**TASK DESCRIPTION:**
Copy all the entries word for word, but omit the pictures.

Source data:
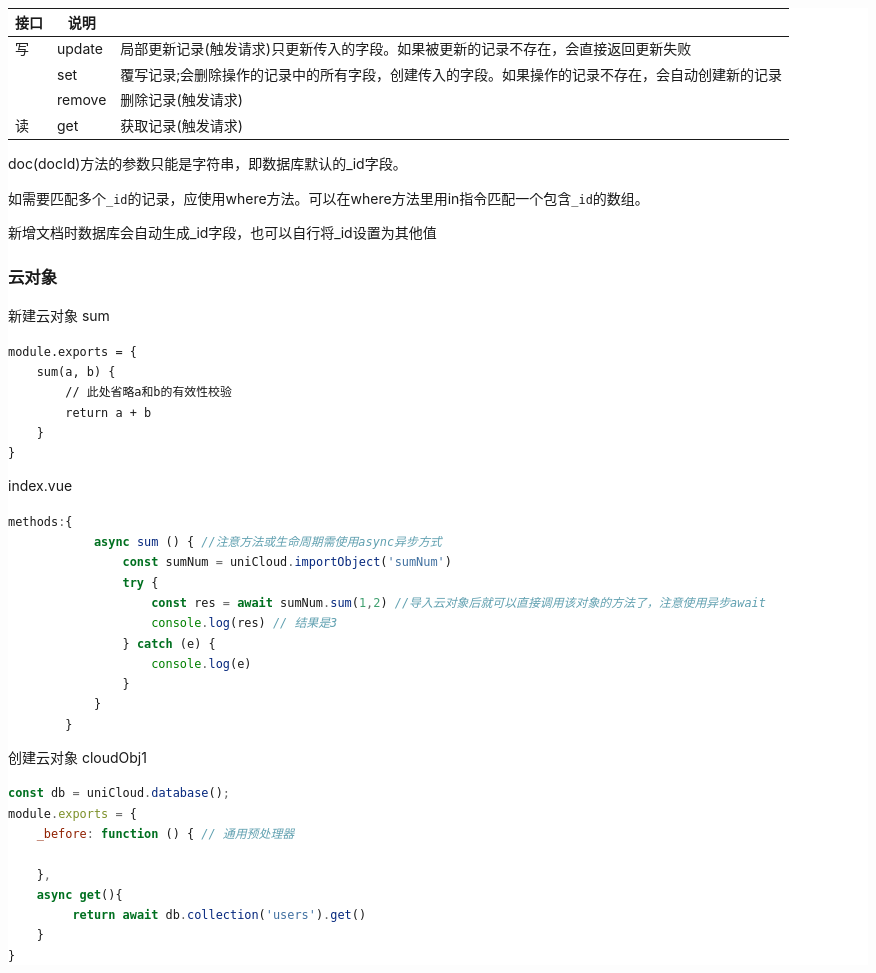 | 接口 | 说明   |                                                              |
| ---- | ------ | ------------------------------------------------------------ |
| 写   | update | 局部更新记录(触发请求)只更新传入的字段。如果被更新的记录不存在，会直接返回更新失败 |
|      | set    | 覆写记录;会删除操作的记录中的所有字段，创建传入的字段。如果操作的记录不存在，会自动创建新的记录 |
|      | remove | 删除记录(触发请求)                                           |
| 读   | get    | 获取记录(触发请求)                                           |

doc(docId)方法的参数只能是字符串，即数据库默认的_id字段。

如需要匹配多个`_id`的记录，应使用where方法。可以在where方法里用in指令匹配一个包含`_id`的数组。

新增文档时数据库会自动生成_id字段，也可以自行将_id设置为其他值



### 云对象

新建云对象 sum

```
module.exports = {
	sum(a, b) {
		// 此处省略a和b的有效性校验
		return a + b
	}
}
```

index.vue

```js
methods:{
			async sum () { //注意方法或生命周期需使用async异步方式
			    const sumNum = uniCloud.importObject('sumNum')
				try {
					const res = await sumNum.sum(1,2) //导入云对象后就可以直接调用该对象的方法了，注意使用异步await
					console.log(res) // 结果是3
				} catch (e) {
					console.log(e)
				}
			}
		}
```



创建云对象 cloudObj1

```js
const db = uniCloud.database();
module.exports = {
	_before: function () { // 通用预处理器

	},
	async get(){
		 return await db.collection('users').get()
	}
}
```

**ANSWER BOX:**
 | 接口 | 说明   |                                                              |
| ---- | ------ | ------------------------------------------------------------ |
| 写   | update | 局部更新记录(触发请求)只更新传入的字段。如果被更新的记录不存在，会直接返回更新失败 |
|      | set    | 覆写记录;会删除操作的记录中的所有字段，创建传入的字段。如果操作的记录不存在，会自动创建新的记录 |
|      | remove | 删除记录(触发请求)                                           |
| 读   | get    | 获取记录(触发请求)                                           |

doc(docId)方法的参数只能是字符串，即数据库默认的_id字段。

如需要匹配多个`_id`的记录，应使用where方法。可以在where方法里用in指令匹配一个包含`_id`的数组。

新增文档时数据库会自动生成_id字段，也可以自行将_id设置为其他值



### 云对象

新建云对象 sum

```
module.exports = {
	sum(a, b) {
		// 此处省略a和b的有效性校验
		return a + b
	}
}
```

index.vue

```js
methods:{
			async sum () { //注意方法或生命周期需使用async异步方式
			    const sumNum = uniCloud.importObject('sumNum')
				try {
					const res = await sumNum.sum(1,2) //导入云对象后就可以直接调用该对象的方法了，注意使用异步await
					console.log(res) // 结果是3
				} catch (e) {
					console.log(e)
				}
			}
		}
```



创建云对象 cloudObj1

```js
const db = uniCloud.database();
module.exports = {
	_before: function () { // 通用预处理器

	},
	async get(){
		 return await db.collection('users').get()
	}
}
```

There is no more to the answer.